UNSW appoints outstanding Indigenous academics to prestigious Scientia Program

31 Jan 2024
Three Indigenous women smiling

The three researchers bring expertise in healthy ageing, history and sexual health.

The Scientia Program, part of Strategy 2025+, supports UNSW's culture of research excellence by attracting and retaining researchers with exceptional track records. UNSW welcomes Ebony Lewis, School of Population Health, UNSW Medicine & Health; Dr Leah Lui-Chivizhe to the School of Humanities & Languages, UNSW Arts, Design & Architecture; and Heather McCormack to The Kirby Institute, UNSW Medicine & Health.

“I am excited to welcome these stellar Indigenous appointments to the UNSW Scientia Program. Their appointments bring a wealth of knowledge, expertise and enthusiasm to our community. We look forward to the valuable contributions they will make in their respective fields,” says Professor Leanne Holt, Deputy Vice-Chancellor Indigenous. 

“UNSW is committed to continuing to increase our Indigenous academic workforce aligned to innovation and excellence in research and academia.”

Since the establishment of the Scientia Program in 2017, UNSW has appointed more than 150 researchers to the program, of whom 56 per cent are female and 10 per cent are Aboriginal and/or Torres Strait Islander. Career development is an important feature of the program. 

“The Scientia Program supports outstanding researchers on their trajectory to research leadership through the provision of tenure-track contracts, an annual development fund, mentoring and professional development opportunities. We are excited to support these three new Scientia academics,” says Professor Dane McCamey, Pro Vice-Chancellor Research. 

Ebony Lewis, School of Population Health, UNSW Medicine & Health

Ebony Lewis is an early career Aboriginal researcher with a passion for improving health equity and greater access to opportunities for older adults, underserved groups and communities. She has extensive experience in healthy ageing research and older adult assessment in clinical practice.

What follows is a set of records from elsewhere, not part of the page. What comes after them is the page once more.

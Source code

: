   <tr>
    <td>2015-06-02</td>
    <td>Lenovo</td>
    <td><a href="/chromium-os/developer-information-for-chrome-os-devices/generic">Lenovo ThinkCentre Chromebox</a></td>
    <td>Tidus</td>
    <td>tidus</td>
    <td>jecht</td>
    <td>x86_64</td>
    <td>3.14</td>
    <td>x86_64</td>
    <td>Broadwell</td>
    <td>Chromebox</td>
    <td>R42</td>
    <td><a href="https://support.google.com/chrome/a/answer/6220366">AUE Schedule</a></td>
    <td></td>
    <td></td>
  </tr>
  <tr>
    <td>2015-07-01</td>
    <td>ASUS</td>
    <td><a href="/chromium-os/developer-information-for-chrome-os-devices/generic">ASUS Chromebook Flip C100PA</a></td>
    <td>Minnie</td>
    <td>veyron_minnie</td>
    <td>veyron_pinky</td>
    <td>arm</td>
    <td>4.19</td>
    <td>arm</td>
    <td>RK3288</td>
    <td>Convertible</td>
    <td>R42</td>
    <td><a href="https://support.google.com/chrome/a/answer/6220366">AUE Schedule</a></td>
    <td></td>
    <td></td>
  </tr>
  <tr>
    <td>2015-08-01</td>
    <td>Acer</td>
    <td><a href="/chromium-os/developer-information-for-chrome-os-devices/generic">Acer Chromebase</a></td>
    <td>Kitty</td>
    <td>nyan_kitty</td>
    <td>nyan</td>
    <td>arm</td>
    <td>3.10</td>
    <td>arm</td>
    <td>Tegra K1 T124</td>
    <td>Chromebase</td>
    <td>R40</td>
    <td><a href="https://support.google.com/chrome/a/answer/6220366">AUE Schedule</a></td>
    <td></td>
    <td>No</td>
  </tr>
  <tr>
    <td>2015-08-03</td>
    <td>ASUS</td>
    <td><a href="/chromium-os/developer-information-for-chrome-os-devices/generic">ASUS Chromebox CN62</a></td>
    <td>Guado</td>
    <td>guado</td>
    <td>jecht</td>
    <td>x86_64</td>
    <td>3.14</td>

Since 2015, she has worked on a research program to improve end-of-life care for older people, caregivers and health professionals. Her current research examines frailty and healthy ageing through the life course, with a strong focus on culturally appropriate strategies to achieve healthy ageing in First Nations communities. 

She is a lecturer in the School of Population Health and stream convenor of the Aboriginal Health and Wellbeing Specialisation in the Master of Public Health. She co-leads the School’s Aboriginal and Torres Strait Islander research theme. 

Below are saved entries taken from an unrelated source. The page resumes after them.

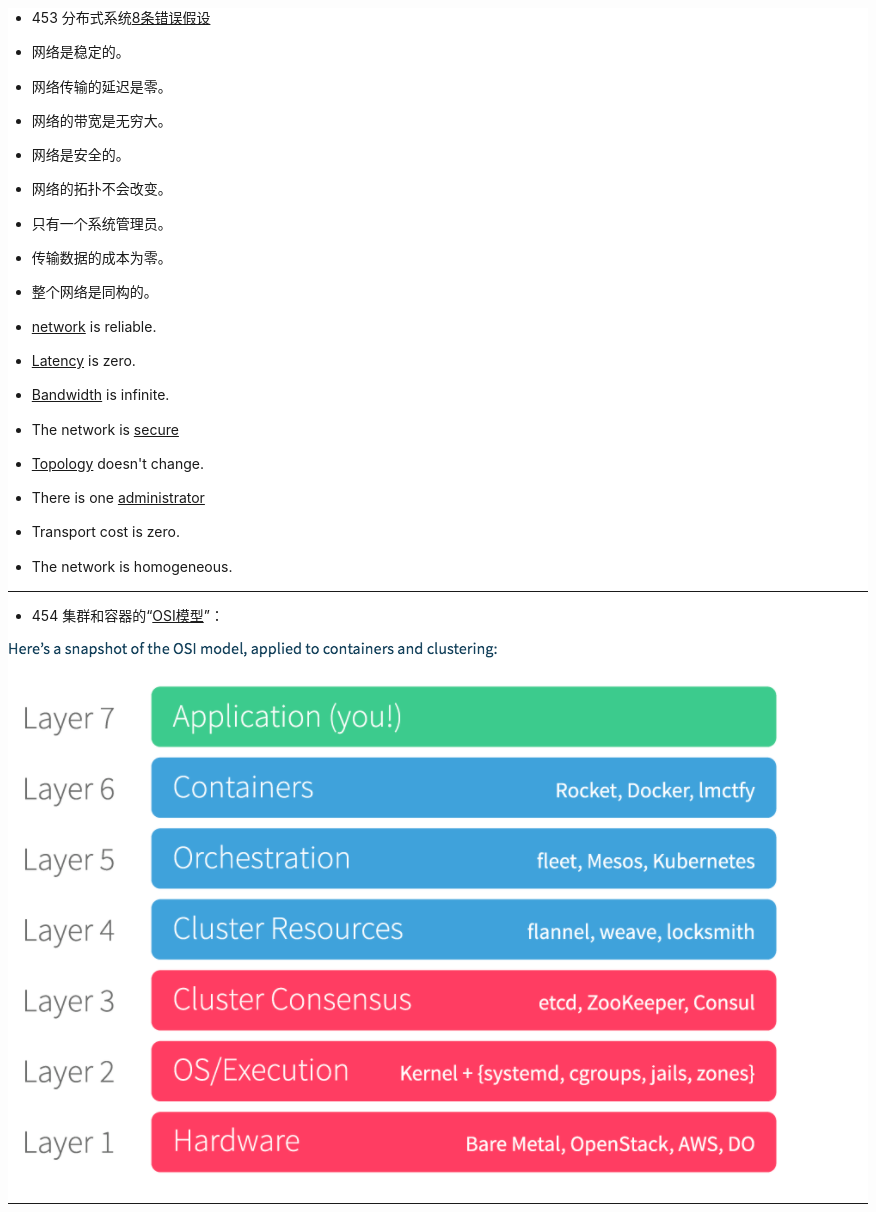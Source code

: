 
* 453 分布式系统[8条错误假设](https://en.wikipedia.org/wiki/Fallacies_of_distributed_computing)

* 网络是稳定的。

* 网络传输的延迟是零。

* 网络的带宽是无穷大。

* 网络是安全的。

* 网络的拓扑不会改变。

* 只有一个系统管理员。

* 传输数据的成本为零。

* 整个网络是同构的。

* [network](https://en.wikipedia.org/wiki/Computer_network) is reliable.

* [Latency](https://en.wikipedia.org/wiki/Latency_%28engineering%29) is zero.

* [Bandwidth](https://en.wikipedia.org/wiki/Throughput) is infinite.

* The network is [secure](https://en.wikipedia.org/wiki/Computer_security)

* [Topology](https://en.wikipedia.org/wiki/Network_topology) doesn't change.

* There is one [administrator](https://en.wikipedia.org/wiki/Network_administrator)

* Transport cost is zero.

* The network is homogeneous.

---

* 454 集群和容器的“[OSI模型](https://coreos.com/blog/cluster-osi-model.html)”：

![](assets/DingTalk20180203203815.png)

---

Dr Leah Lui-Chivizhe, School of Humanities & Languages, UNSW Arts, Design & Architecture

Historian and curator Dr Leah Lui-Chivizhe is a Torres Strait Islander with enduring connections to the eastern and western Torres Strait. She has taught in Indigenous Studies since 2001 and was a postdoctoral fellow in History at the University of Sydney from 2017-2021 and Senior Lecturer in Indigenous Histories at the University of Technology Sydney (UTS) from 2022-23.

Her research focuses on how 19th century collections from the Torres Strait can revitalise and reconnect Islanders with their pre-colonial histories of human and more-than-human relations and contribute to decolonial praxis of collector institutions. Her current projects include Reclaiming Turtles All the Way Down and Fault Lines: Imagining Indigenous futures for colonial collections. Her book, Masked Histories: Turtle shell masks and Torres Strait Islander people, was highly commended for Australian History in the 2023 NSW Premier’s History Awards. 

Heather McCormack, The Kirby Institute, UNSW Medicine & Health

Heather McCormack is a Wiradjuri woman living and working on Bidjigal country, with family ties to the Central West of NSW. She comes to UNSW following a 15-year career in sexual health, most recently leading sexual health programs for NSW Health aimed at Aboriginal people, culturally and linguistically diverse people and young people.

Her research has focused on the intersection of health literacy and the accessibility of publicly funded sexual health services and on optimising routine health assessments delivered in the Aboriginal Community Controlled Health Service (ACCHS) setting to increase testing for STIs and HIV for Aboriginal and Torres Strait Islander young people. She has a particular interest in health equity and accessibility, as well as the use of novel technologies to prevent, test for and treat STIs and HIV.